Born Mt Duneed, Victoria, Australia 1867, died Olinda, Victoria 1943
Arthur Streeton was a founding figure of the Australian impressionist style of painting that developed during the 1880s and 1890s in Melbourne. A student of the National Gallery School, Melbourne (1882–88), Streeton, like Tom Roberts and Louis Buvelot, took pleasure in the particularity of the Australian landscape. He achieved popularity within Australia with his style of short, square brushwork and picturesque atmospheric landscape effects.
Streeton served as an official war artist during World War I. On returning, his paintings responded to the sentiments of the 1920s and 1930s. They incorporated notions of stability, national identity and the idea of Australia as a sanctuary, far from the horrors of war.
Balmain & Leichhardt (1921) was painted from Ball’s Point, Sydney, looking out to the south-western suburbs.
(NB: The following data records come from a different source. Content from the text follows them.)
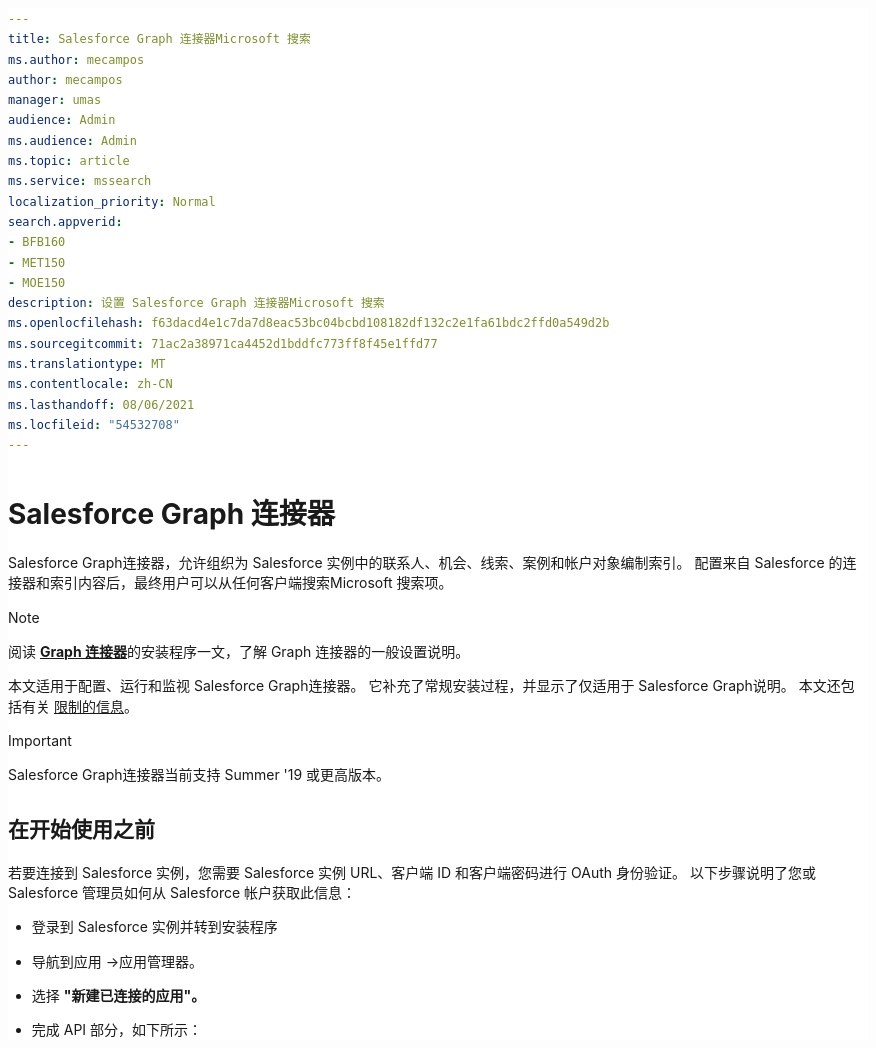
 ```yaml
---
title: Salesforce Graph 连接器Microsoft 搜索
ms.author: mecampos
author: mecampos
manager: umas
audience: Admin
ms.audience: Admin
ms.topic: article
ms.service: mssearch
localization_priority: Normal
search.appverid:
- BFB160
- MET150
- MOE150
description: 设置 Salesforce Graph 连接器Microsoft 搜索
ms.openlocfilehash: f63dacd4e1c7da7d8eac53bc04bcbd108182df132c2e1fa61bdc2ffd0a549d2b
ms.sourcegitcommit: 71ac2a38971ca4452d1bddfc773ff8f45e1ffd77
ms.translationtype: MT
ms.contentlocale: zh-CN
ms.lasthandoff: 08/06/2021
ms.locfileid: "54532708"
---
```



# <a name="salesforce-graph-connector"></a>Salesforce Graph 连接器

Salesforce Graph连接器，允许组织为 Salesforce 实例中的联系人、机会、线索、案例和帐户对象编制索引。 配置来自 Salesforce 的连接器和索引内容后，最终用户可以从任何客户端搜索Microsoft 搜索项。

> [!NOTE]
> 阅读 [**Graph 连接器**](configure-connector.md)的安装程序一文，了解 Graph 连接器的一般设置说明。

本文适用于配置、运行和监视 Salesforce Graph连接器。 它补充了常规安装过程，并显示了仅适用于 Salesforce Graph说明。 本文还包括有关 [限制的信息](#limitations)。

>[!IMPORTANT]
>Salesforce Graph连接器当前支持 Summer '19 或更高版本。

## <a name="before-you-get-started"></a>在开始使用之前

若要连接到 Salesforce 实例，您需要 Salesforce 实例 URL、客户端 ID 和客户端密码进行 OAuth 身份验证。 以下步骤说明了您或 Salesforce 管理员如何从 Salesforce 帐户获取此信息：

- 登录到 Salesforce 实例并转到安装程序

- 导航到应用 ->应用管理器。

- 选择 **"新建已连接的应用"。**

- 完成 API 部分，如下所示：
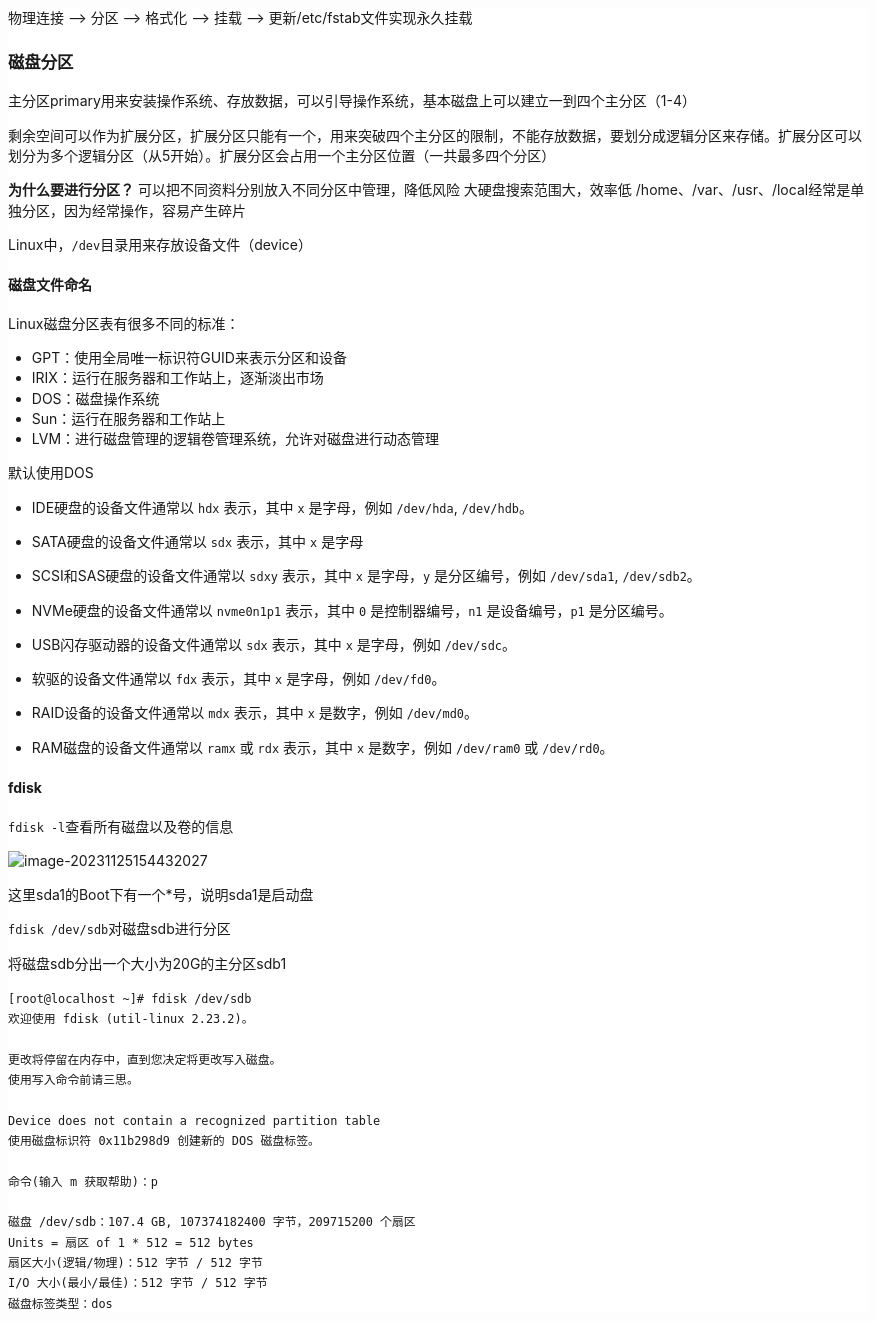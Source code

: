物理连接 --> 分区 --> 格式化 --> 挂载 --> 更新/etc/fstab文件实现永久挂载

### 磁盘分区

主分区primary用来安装操作系统、存放数据，可以引导操作系统，基本磁盘上可以建立一到四个主分区（1-4）

剩余空间可以作为扩展分区，扩展分区只能有一个，用来突破四个主分区的限制，不能存放数据，要划分成逻辑分区来存储。扩展分区可以划分为多个逻辑分区（从5开始）。扩展分区会占用一个主分区位置（一共最多四个分区）

**为什么要进行分区？**
可以把不同资料分别放入不同分区中管理，降低风险
大硬盘搜索范围大，效率低
/home、/var、/usr、/local经常是单独分区，因为经常操作，容易产生碎片

Linux中，`/dev`目录用来存放设备文件（device）

#### 磁盘文件命名

Linux磁盘分区表有很多不同的标准：

* GPT：使用全局唯一标识符GUID来表示分区和设备
* IRIX：运行在服务器和工作站上，逐渐淡出市场
* DOS：磁盘操作系统
* Sun：运行在服务器和工作站上
* LVM：进行磁盘管理的逻辑卷管理系统，允许对磁盘进行动态管理

默认使用DOS

- IDE硬盘的设备文件通常以 `hdx` 表示，其中 `x` 是字母，例如 `/dev/hda`, `/dev/hdb`。
- SATA硬盘的设备文件通常以 `sdx` 表示，其中 `x` 是字母

- SCSI和SAS硬盘的设备文件通常以 `sdxy` 表示，其中 `x` 是字母，`y` 是分区编号，例如 `/dev/sda1`, `/dev/sdb2`。

- NVMe硬盘的设备文件通常以 `nvme0n1p1` 表示，其中 `0` 是控制器编号，`n1` 是设备编号，`p1` 是分区编号。

- USB闪存驱动器的设备文件通常以 `sdx` 表示，其中 `x` 是字母，例如 `/dev/sdc`。

- 软驱的设备文件通常以 `fdx` 表示，其中 `x` 是字母，例如 `/dev/fd0`。
- RAID设备的设备文件通常以 `mdx` 表示，其中 `x` 是数字，例如 `/dev/md0`。

- RAM磁盘的设备文件通常以 `ramx` 或 `rdx` 表示，其中 `x` 是数字，例如 `/dev/ram0` 或 `/dev/rd0`。

#### fdisk

`fdisk -l`查看所有磁盘以及卷的信息

![image-20231125154432027](https://github.com/chen03210/note/assets/79464052/d8611a9a-ff96-4ba0-9c53-5453649e27ab)


这里sda1的Boot下有一个*号，说明sda1是启动盘

`fdisk /dev/sdb`对磁盘sdb进行分区

将磁盘sdb分出一个大小为20G的主分区sdb1

```
[root@localhost ~]# fdisk /dev/sdb
欢迎使用 fdisk (util-linux 2.23.2)。

更改将停留在内存中，直到您决定将更改写入磁盘。
使用写入命令前请三思。

Device does not contain a recognized partition table
使用磁盘标识符 0x11b298d9 创建新的 DOS 磁盘标签。

命令(输入 m 获取帮助)：p

磁盘 /dev/sdb：107.4 GB, 107374182400 字节，209715200 个扇区
Units = 扇区 of 1 * 512 = 512 bytes
扇区大小(逻辑/物理)：512 字节 / 512 字节
I/O 大小(最小/最佳)：512 字节 / 512 字节
磁盘标签类型：dos
```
In 1890 the Art Gallery of New South Wales purchased Streeton’s work on the recommendation of Julian Ashton. Streeton was awarded the Wynne Prize for landscape in 1928 and was knighted in 1937. Streeton’s work was included in Golden Summers: Heidelberg and beyond, National Gallery of Victoria and touring (1985–86), The Great Australian Art Exhibition 1788–1988, Art Gallery of South Australia and touring all state galleries (1988–89), and The Face of Australia (1988), and Federation: Australian art and society 1901–2001, National Gallery of Australia and touring (2001–02). The National Gallery of Victoria held a major retrospective, Arthur Streeton, 1867–1943 (1995) and touring (1995–96). He is represented in all state and national art collections.